In the mean time, the Saharawis themselves and private initiatives such as the “Be Their Voice” –programme, which runs small-scale family gardens, have attempted to fill the gap left by the UN. But as the Saharawis are strapped for cash and NGO-driven programmes rely mostly on private donations to a mostly unknown refugee crisis, the capacity and scope of such projects is by no means sufficient.

Read More:

Willem Van Cotthem’s website

The case for Western Saharan independence

How to rehabilitate an argan forest ?

Photo credit: WVC 2007-04 Oued Elmaa WVC  Ar#99EA1 copy

Argan forest in the Tindouf area (S.W. Algeria)

Rehabilitation of Tindouf argan forest and reforestation outside by seeds propagation and effect of interactions with mycorrhizal fungi on growth of the argan seedlings (Argania spinosa (L.) Skeels) in Algeria

by Benaouf ZohraMiloudi Ali and Kechairi Reda

in  International Journal of Innovative and Applied Research (2014), Volume 2, Issue (7): 32- 40

ISSN 2348– 0319
Abstract:
The Argan tree, being a xerophytic species, observed in the semi-arid and dry floor, presents specific ecological characteristics and numerous interests (forest, fodder, and fruit). The study concerns the highlighting of endomycorrhizal associations of the Argan tree (Argania spinosa (L.) Skeels) of Tindouf (southwest of Algeria).
Photo WVC 2007-04 Oued Elmaa WVC Ar#99EAE copy.jpg
Photo WVC 2007-04 Oued Elmaa WVC Ar#99EAE copy.jpg
This tree is an endemic forest gasoline of the Algerian southwest.
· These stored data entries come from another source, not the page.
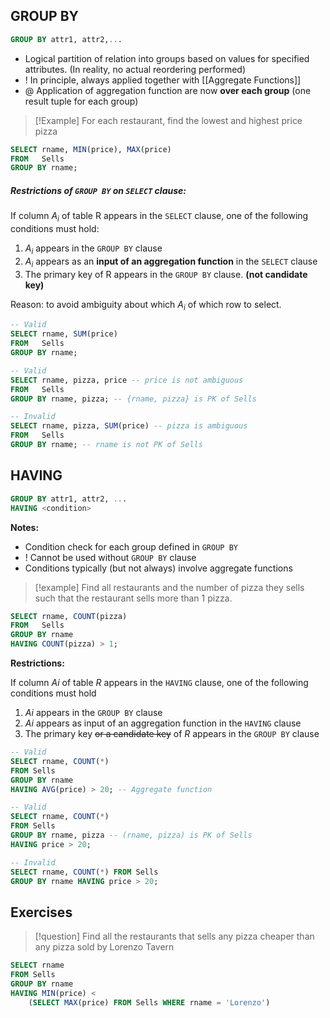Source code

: 
## GROUP BY

```sql
GROUP BY attr1, attr2,...
```

- Logical partition of relation into groups based on values for specified attributes. (In reality, no actual reordering performed)
- ! In principle, always applied together with [[Aggregate Functions]]
- @ Application of aggregation function are now **over each group** (one result tuple for each group)

> [!Example]
> For each restaurant, find the lowest and highest price pizza

```sql
SELECT rname, MIN(price), MAX(price)
FROM   Sells
GROUP BY rname;
```

##### Restrictions of `GROUP BY` on `SELECT` clause:

If column $A_i$ of table R appears in the `SELECT` clause, one of the following conditions must hold:
1. $A_i$ appears in the `GROUP BY` clause
2. $A_i$ appears as an **input of an aggregation function** in the `SELECT` clause
3. The primary key of R appears in the `GROUP BY` clause. **(not candidate key)**

Reason: to avoid ambiguity about which $A_i$ of which row to select.

```sql
-- Valid
SELECT rname, SUM(price)
FROM   Sells
GROUP BY rname;

-- Valid
SELECT rname, pizza, price -- price is not ambiguous
FROM   Sells
GROUP BY rname, pizza; -- {rname, pizza} is PK of Sells

-- Invalid
SELECT rname, pizza, SUM(price) -- pizza is ambiguous
FROM   Sells
GROUP BY rname; -- rname is not PK of Sells
```


## HAVING

```sql
GROUP BY attr1, attr2, ...
HAVING <condition>
```

**Notes:**
- Condition check for each group defined in `GROUP BY`
- ! Cannot be used without `GROUP BY` clause
- Conditions typically (but not always) involve aggregate functions

>[!example]
> Find all restaurants and the number of pizza they sells such that the restaurant sells more than 1 pizza.

```sql
SELECT rname, COUNT(pizza)
FROM   Sells
GROUP BY rname
HAVING COUNT(pizza) > 1;
```

**Restrictions:**

If column _Ai_ of table _R_ appears in the `HAVING` clause, one of the following conditions must hold

1.  _Ai_ appears in the `GROUP BY` clause
2.  _Ai_ appears as input of an aggregation function in the `HAVING` clause
3.  The primary key ~~or a candidate key~~ of _R_ appears in the `GROUP BY` clause

```sql
-- Valid
SELECT rname, COUNT(*) 
FROM Sells
GROUP BY rname 
HAVING AVG(price) > 20; -- Aggregate function

-- Valid
SELECT rname, COUNT(*) 
FROM Sells
GROUP BY rname, pizza -- (rname, pizza) is PK of Sells
HAVING price > 20;

-- Invalid
SELECT rname, COUNT(*) FROM Sells
GROUP BY rname HAVING price > 20;
```



## Exercises

>[!question]
> Find all the restaurants that sells any pizza cheaper than any pizza sold by Lorenzo Tavern

```sql
SELECT rname
FROM Sells
GROUP BY rname
HAVING MIN(price) < 
	(SELECT MAX(price) FROM Sells WHERE rname = 'Lorenzo')
```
According to the technique of tint in the acid fuschine indicates the presence of endomycorhiza to vesicles and to arbuscular.
Photo WVC  2007-04 Oued Elmaa WVC Ar#99EBE copy.jpg
Photo WVC 2007-04 Oued Elmaa WVC Ar#99EBE copy.jpg
The results show an increase of 70.5 ± 1.35cm from the average stem height, with high average number of branches of 1st and 2nd order reach 23.71 ± 0.97 and15.37 ± 1, 19 respectively and 52.36 ± 1.08 cm in average root length, with high average number of secondary roots reach brown 32.56 ± 1.45.
Photo WVC  2007-04 Oued Elmaa WVC Ar#99EC9 copy.jpg
Photo WVC 2007-04 Oued Elmaa WVC Ar#99EC9 copy.jpg
Similarly, ground biomass is increased by 11.45 ± 1.47 and root biomass of 7.47 ±0.52 in plants inoculated (mycorrhizal) against by the non-inoculated control plants were recorded as the values of the low plants inoculated values of the average stem height, average number of branches of 1st and 2nd order.
The average root length, the average number of secondary roots, respectively about 40.4 ± 0.44 cm, 07, 65 ± 0.71, 0,35.58 ± 0.92 cm, 13.83 ± 1.04. Even the root and shoot biomass recorded values within the range of 7.53 ± 0.86 and4.25 ± 0.48 respectively.
Photo WVcC2007-04 Oued Elmaa WVC Ar#99EC5 copy.jpg
Photo WVcC2007-04 Oued Elmaa WVC Ar#99EC5 copy.jpg
The index of relative mycorrhizal dependency (IRMD) is 45.77%. Under the effect ofmycorrhiza, the average air ratios parties / party root password from 1.05 to 1.50, indicating a greater efficiency of mycorrhizal root systems. As for the interest of the mycorrhizal symbiosis to the Argan tree, the mycorhization checked by an origin selected by endomycorrhizal mushroom was translated by a very positive effect on the growth of young seedlings of the Argan tree inoculated versus the non-inoculated seedlings.